Mining drove this town’s economy when Lynn Heglie decided to open a restaurant here in the early 1990s.
But the fortunes of the Magma Mine, one of the state’s largest copper producers, fell with copper prices. Finally, after years of decline, the mine shut down for good in 1996.
Today, with deteriorating, boarded-up buildings lining Main Street and far fewer people living here, Heglie and others hope that a discovery in the mountains just east of town will turn things around.
Resolution Copper Co., a joint venture of Anglo-Australian mining giants Rio Tinto and BHP Billiton, wants to mine a copper deposit that’s more than a mile below a patch of the Tonto National Forest.
While environmental groups and Native Americans are objecting to the project and a land swap that would make it possible, you won’t find any opposition at Porter’s Cafe, Heglie’s latest venture.
“Resolution Copper has already lifted the spirits of the town,” he said. “I’d like to see a vibrant community again.”
Heglie sold his previous restaurant and opened this one next to Resolution Copper’s local office.
The mine wouldn’t begin production until 2020, but Mayor Michael Hing, who dropped by Porter’s Cafe, said the town’s prospects are looking up as Resolution Copper ramps up operations.
That includes recent high school graduates now running multimillion-dollar equipment being used to dig a 7,000-foot exploratory shaft, he said.

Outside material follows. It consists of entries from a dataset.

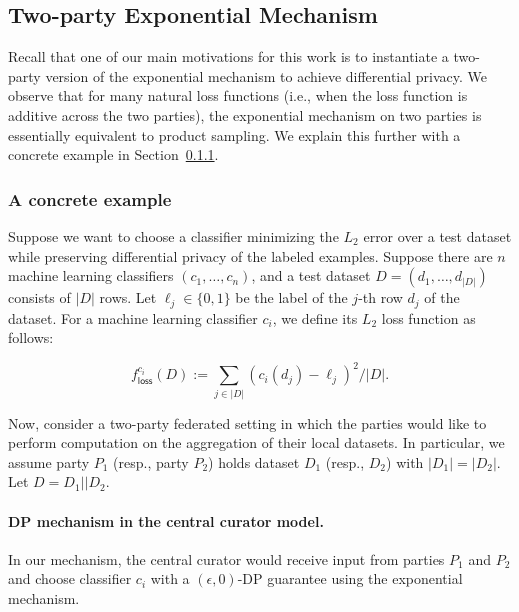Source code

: \subsection{Two-party Exponential Mechanism}\label{sec:dp}
Recall that one of our main motivations for this work is to instantiate
a two-party version of the exponential mechanism to achieve differential
privacy.  We observe that for many natural loss functions (i.e., when
the loss function is additive across the two parties), the exponential
mechanism on two parties is essentially equivalent to product sampling.
We explain this further with a concrete example in
Section~\ref{sec:example}.  


\subsubsection{A concrete example}\label{sec:example}
Suppose we want to choose a classifier minimizing the $L_2$ error over a
test dataset while preserving differential privacy of the labeled
examples.  
%
Suppose there are $n$ machine learning classifiers $(c_1, \ldots, c_n)$,
and a test dataset $D = (d_1, \ldots, d_{|D|})$ consists of $|D|$ rows.
Let $\ell_j \in \{0,1\}$ be the label of the $j$-th row $d_j$ of the
dataset.
%
For a machine learning classifier $c_i$, we define its $L_2$ loss
function as follows: 

\[
f^{c_i}_{\mathsf{loss}}(D) := \sum_{j \in |D|}(c_i(d_j) - \ell_j)^2/|D|.
\]

Now, consider a two-party federated setting in which the parties would
like to perform computation on the aggregation of their local datasets.
In particular, we assume party $P_1$ (resp., party $P_2$) holds dataset
$D_1$ (resp., $D_2$) with $|D_1| = |D_2|$. Let $D = D_1 || D_2$.


\paragraph{DP mechanism in the central curator model.}
In our mechanism, the central curator would receive input from parties
$P_1$ and $P_2$ and choose classifier $c_i$ with a $(\epsilon, 0)$-DP
guarantee using the exponential mechanism.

“Superior has a resource buried underground that will create wealth and become an economic producer for everybody,” Hing said.
Anthony Moraga, who used to work in the Magma Mine, shared that sentiment as he enjoyed a beer with friends nearby.
“I hope this mine will provide a good future for my grandchildren,” he said. “When the Magma Mine was in operation we had a hospital, a pharmacy, a library and good schools. Magma Mine really helped us out.”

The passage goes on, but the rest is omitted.